Deal Sourcing
Deal sourcing is the process of originating and accessing investment opportunities through networks, outreach, and proprietary channels.
Allocator relevance: A primary driver of differentiated access and the quality of the opportunity set available to a manager.
Expanded Definition
Sourcing is the front end of the investment process: where opportunities come from and why a manager sees them. Proprietary sourcing can create access to better pricing, earlier entry, or less competitive processes. Weak sourcing can lead to “auction deals” where returns depend more on leverage and market conditions than edge.
In allocator evaluation, sourcing quality is tested by evidence: repeatable origin channels, reference checks, and a track record that supports the claimed edge.
How It Works in Practice
Managers source through founder networks, intermediaries, industry relationships, inbound interest, and thematic research. They may run systematic outreach or rely on relationships. The key is whether sourcing produces opportunities that fit the mandate and lead to high-quality underwriting.
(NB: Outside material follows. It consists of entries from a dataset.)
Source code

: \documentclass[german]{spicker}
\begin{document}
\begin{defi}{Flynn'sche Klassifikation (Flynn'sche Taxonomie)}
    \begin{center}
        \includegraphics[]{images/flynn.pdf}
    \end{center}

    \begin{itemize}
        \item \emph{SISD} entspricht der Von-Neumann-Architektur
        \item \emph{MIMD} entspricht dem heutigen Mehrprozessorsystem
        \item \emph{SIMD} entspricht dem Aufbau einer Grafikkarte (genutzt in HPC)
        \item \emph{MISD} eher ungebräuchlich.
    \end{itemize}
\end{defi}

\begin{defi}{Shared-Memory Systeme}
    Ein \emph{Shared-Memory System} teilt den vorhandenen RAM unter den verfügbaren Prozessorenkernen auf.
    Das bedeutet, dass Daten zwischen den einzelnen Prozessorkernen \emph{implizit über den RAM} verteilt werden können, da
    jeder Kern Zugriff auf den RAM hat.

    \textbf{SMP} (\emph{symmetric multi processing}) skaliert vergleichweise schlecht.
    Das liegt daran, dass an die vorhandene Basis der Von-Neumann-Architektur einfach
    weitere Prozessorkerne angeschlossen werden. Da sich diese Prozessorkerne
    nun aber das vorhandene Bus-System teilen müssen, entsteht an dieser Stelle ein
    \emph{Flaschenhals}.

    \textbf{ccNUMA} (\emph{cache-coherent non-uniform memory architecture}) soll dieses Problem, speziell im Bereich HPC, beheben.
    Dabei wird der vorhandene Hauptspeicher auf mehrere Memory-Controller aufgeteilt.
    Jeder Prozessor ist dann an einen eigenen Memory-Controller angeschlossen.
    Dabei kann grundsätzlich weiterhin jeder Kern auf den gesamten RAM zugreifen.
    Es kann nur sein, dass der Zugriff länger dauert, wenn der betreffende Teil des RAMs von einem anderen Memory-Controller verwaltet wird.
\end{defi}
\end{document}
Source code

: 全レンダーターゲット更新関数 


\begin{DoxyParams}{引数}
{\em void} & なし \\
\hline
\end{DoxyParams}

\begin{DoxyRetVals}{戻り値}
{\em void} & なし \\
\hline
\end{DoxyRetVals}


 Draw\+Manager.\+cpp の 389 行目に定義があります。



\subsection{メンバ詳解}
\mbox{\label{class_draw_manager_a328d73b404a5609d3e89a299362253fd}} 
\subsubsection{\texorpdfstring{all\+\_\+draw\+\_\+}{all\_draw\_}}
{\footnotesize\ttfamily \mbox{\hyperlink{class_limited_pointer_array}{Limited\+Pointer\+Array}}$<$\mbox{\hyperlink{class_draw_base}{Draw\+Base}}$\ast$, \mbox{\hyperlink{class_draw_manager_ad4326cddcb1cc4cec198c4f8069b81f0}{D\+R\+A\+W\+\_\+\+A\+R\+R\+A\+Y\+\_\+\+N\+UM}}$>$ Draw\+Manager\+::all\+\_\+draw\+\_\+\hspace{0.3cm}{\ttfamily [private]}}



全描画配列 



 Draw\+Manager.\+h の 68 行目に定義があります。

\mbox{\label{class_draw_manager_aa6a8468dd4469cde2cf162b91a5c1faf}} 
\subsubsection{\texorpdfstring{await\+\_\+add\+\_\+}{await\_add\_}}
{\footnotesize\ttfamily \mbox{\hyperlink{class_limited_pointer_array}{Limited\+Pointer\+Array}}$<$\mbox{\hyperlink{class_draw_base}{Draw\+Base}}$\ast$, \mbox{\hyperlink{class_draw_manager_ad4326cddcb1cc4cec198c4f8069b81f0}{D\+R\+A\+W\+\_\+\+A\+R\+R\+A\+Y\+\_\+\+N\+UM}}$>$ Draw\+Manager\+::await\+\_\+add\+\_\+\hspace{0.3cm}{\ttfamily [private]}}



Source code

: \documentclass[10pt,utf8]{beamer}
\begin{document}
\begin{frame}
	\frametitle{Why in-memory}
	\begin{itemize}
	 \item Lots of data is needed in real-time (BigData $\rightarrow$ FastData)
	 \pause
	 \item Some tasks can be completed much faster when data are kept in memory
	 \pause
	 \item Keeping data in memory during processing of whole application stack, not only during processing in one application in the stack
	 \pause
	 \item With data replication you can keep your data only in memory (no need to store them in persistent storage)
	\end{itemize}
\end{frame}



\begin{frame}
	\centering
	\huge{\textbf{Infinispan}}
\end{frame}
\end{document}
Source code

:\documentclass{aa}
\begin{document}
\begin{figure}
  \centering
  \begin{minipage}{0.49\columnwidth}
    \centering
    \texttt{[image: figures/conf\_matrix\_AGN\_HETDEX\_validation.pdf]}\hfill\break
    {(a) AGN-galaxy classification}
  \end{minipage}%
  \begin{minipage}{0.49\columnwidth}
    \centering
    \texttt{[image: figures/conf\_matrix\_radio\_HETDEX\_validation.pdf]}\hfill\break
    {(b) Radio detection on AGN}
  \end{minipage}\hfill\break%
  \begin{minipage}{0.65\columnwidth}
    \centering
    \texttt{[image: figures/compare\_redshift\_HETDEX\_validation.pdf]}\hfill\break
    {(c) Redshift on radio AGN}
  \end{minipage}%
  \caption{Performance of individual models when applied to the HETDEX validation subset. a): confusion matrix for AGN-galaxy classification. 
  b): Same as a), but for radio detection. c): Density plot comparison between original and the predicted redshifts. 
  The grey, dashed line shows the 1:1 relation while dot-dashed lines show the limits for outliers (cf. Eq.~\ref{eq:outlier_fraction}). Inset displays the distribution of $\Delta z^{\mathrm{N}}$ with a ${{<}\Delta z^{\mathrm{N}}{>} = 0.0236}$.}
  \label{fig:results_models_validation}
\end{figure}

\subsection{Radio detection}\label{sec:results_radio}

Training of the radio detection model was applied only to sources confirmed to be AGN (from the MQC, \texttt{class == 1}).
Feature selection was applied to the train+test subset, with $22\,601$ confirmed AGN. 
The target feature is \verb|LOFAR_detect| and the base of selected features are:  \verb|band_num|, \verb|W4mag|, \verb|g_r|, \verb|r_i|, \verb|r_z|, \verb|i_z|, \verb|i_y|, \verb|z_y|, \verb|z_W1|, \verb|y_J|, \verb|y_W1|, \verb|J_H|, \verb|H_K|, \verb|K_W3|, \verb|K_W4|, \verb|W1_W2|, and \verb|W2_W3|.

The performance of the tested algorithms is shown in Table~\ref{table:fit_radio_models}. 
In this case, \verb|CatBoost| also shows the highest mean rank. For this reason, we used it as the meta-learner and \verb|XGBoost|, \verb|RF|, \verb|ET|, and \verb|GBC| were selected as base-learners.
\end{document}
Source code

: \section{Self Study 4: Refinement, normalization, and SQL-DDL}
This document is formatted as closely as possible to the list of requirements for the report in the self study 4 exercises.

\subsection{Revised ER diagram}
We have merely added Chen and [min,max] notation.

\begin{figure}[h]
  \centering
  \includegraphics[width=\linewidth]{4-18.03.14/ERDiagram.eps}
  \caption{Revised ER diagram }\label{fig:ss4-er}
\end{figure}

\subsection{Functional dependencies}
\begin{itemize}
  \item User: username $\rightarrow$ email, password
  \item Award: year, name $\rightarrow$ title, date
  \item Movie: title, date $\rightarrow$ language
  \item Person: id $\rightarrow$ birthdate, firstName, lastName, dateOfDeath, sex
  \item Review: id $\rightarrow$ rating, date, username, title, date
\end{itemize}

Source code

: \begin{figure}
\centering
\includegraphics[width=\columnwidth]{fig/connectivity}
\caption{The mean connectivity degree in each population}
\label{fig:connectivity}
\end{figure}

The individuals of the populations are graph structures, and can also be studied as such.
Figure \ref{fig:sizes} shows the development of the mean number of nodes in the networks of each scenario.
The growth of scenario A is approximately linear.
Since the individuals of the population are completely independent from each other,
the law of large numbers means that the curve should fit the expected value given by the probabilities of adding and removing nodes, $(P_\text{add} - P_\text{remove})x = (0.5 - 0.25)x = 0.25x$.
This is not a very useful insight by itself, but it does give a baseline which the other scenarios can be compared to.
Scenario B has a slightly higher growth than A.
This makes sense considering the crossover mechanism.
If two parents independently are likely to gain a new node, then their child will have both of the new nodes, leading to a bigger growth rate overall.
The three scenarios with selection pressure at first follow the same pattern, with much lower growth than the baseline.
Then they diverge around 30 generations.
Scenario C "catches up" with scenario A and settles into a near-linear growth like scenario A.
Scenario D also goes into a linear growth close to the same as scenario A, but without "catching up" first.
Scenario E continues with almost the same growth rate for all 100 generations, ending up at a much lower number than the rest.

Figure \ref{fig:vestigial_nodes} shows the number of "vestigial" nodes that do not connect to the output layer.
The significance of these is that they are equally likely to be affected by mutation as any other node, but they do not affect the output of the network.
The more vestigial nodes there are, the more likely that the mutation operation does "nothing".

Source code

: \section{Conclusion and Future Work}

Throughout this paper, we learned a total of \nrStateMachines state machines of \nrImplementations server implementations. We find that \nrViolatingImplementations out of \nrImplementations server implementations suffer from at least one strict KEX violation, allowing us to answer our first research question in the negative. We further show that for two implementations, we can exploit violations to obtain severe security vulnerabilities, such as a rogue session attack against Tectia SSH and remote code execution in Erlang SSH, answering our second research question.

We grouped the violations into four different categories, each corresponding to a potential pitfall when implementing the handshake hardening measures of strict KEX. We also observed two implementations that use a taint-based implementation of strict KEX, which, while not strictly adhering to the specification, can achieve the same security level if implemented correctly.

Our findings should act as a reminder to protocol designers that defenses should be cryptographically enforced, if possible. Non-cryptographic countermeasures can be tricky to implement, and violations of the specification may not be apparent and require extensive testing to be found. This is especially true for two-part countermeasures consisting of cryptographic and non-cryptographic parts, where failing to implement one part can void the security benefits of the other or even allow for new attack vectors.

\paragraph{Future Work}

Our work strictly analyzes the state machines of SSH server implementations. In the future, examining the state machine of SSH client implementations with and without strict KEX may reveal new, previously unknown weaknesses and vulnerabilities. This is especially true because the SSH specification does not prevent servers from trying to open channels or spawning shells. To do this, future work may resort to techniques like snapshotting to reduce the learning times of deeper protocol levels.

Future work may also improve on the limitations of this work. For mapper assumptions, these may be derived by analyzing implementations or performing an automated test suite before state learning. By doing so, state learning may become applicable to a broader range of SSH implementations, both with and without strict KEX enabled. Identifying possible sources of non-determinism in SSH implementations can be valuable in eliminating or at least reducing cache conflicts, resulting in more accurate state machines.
Decision Authority and Governance
Governance ensures sourcing activity aligns with mandate constraints and that conflicts (e.g., referral incentives, affiliated intermediaries) are disclosed and managed. Strong sourcing also requires discipline to avoid “opportunity drift.”
Common Misconceptions
- Sourcing equals deal flow volume.
- Proprietary sourcing can’t be validated.
- Strong sourcing removes the need for underwriting rigor.
Key Takeaways
- Sourcing determines access; underwriting determines outcomes.
- Proprietary channels can improve pricing and selectivity.
- Evidence and repeatability matter more than claims.